◆ **Problem requirements**
From the records below, please repeat exactly the line that has "static < T>", the line that has "T get()|如果值是出现在这个 Optional", and every line between them, and nothing else.
----
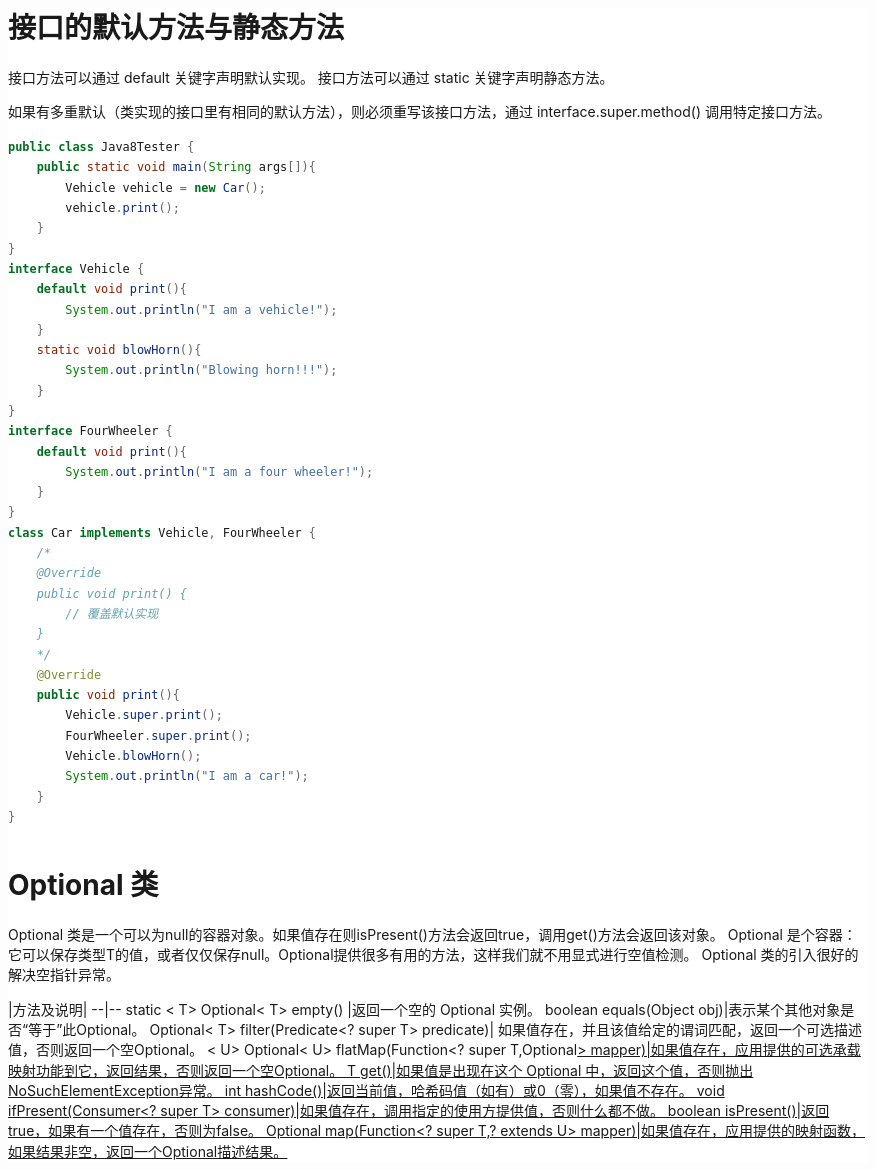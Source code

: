 # 接口的默认方法与静态方法

接口方法可以通过 default 关键字声明默认实现。
接口方法可以通过 static 关键字声明静态方法。

如果有多重默认（类实现的接口里有相同的默认方法），则必须重写该接口方法，通过 interface.super.method() 调用特定接口方法。
```JAVA
public class Java8Tester {
    public static void main(String args[]){
        Vehicle vehicle = new Car();
        vehicle.print();
    }
}
interface Vehicle {
    default void print(){
        System.out.println("I am a vehicle!");
    }
    static void blowHorn(){
        System.out.println("Blowing horn!!!");
    }
}
interface FourWheeler {
    default void print(){
        System.out.println("I am a four wheeler!");
    }
}
class Car implements Vehicle, FourWheeler {
    /*
    @Override
    public void print() {
        // 覆盖默认实现
    }
    */
    @Override
    public void print(){
        Vehicle.super.print();
        FourWheeler.super.print();
        Vehicle.blowHorn();
        System.out.println("I am a car!");
    }
}

```

# Optional 类
Optional 类是一个可以为null的容器对象。如果值存在则isPresent()方法会返回true，调用get()方法会返回该对象。
Optional 是个容器：它可以保存类型T的值，或者仅仅保存null。Optional提供很多有用的方法，这样我们就不用显式进行空值检测。
Optional 类的引入很好的解决空指针异常。

|方法及说明|
--|--
static < T> Optional< T> empty() |返回一个空的 Optional 实例。
boolean equals(Object obj)|表示某个其他对象是否“等于”此Optional。
Optional< T> filter(Predicate<? super T> predicate)| 如果值存在，并且该值给定的谓词匹配，返回一个可选描述值，否则返回一个空Optional。
< U> Optional< U> flatMap(Function<? super T,Optional<U>> mapper)|如果值存在，应用提供的可选承载映射功能到它，返回结果，否则返回一个空Optional。
T get()|如果值是出现在这个 Optional 中，返回这个值，否则抛出NoSuchElementException异常。
int hashCode()|返回当前值，哈希码值（如有）或0（零），如果值不存在。
void ifPresent(Consumer<? super T> consumer)|如果值存在，调用指定的使用方提供值，否则什么都不做。
boolean isPresent()|返回true，如果有一个值存在，否则为false。
<U> Optional<U> map(Function<? super T,? extends U> mapper)|如果值存在，应用提供的映射函数，如果结果非空，返回一个Optional描述结果。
----
◆ **Response**
static < T> Optional< T> empty() |返回一个空的 Optional 实例。
boolean equals(Object obj)|表示某个其他对象是否“等于”此Optional。
Optional< T> filter(Predicate<? super T> predicate)| 如果值存在，并且该值给定的谓词匹配，返回一个可选描述值，否则返回一个空Optional。
< U> Optional< U> flatMap(Function<? super T,Optional<U>> mapper)|如果值存在，应用提供的可选承载映射功能到它，返回结果，否则返回一个空Optional。
T get()|如果值是出现在这个 Optional 中，返回这个值，否则抛出NoSuchElementException异常。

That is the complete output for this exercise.